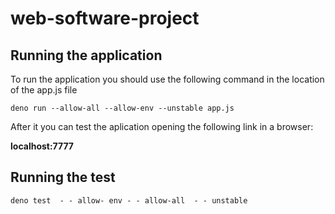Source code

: # web-software-project

## Running the application

To run the application you should use the following command in the location of the app.js file

```shell
deno run --allow-all --allow-env --unstable app.js
```

After it you can test the aplication opening  the following link in a browser:

**localhost:7777**

## Running the test
```shell
deno test  - - allow- env - - allow-all  - - unstable
```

----------------

Every line of the listing that includes the word "application" forms the answer.

- [YOUR RESPONSE]:
## Running the application
To run the application you should use the following command in the location of the app.js file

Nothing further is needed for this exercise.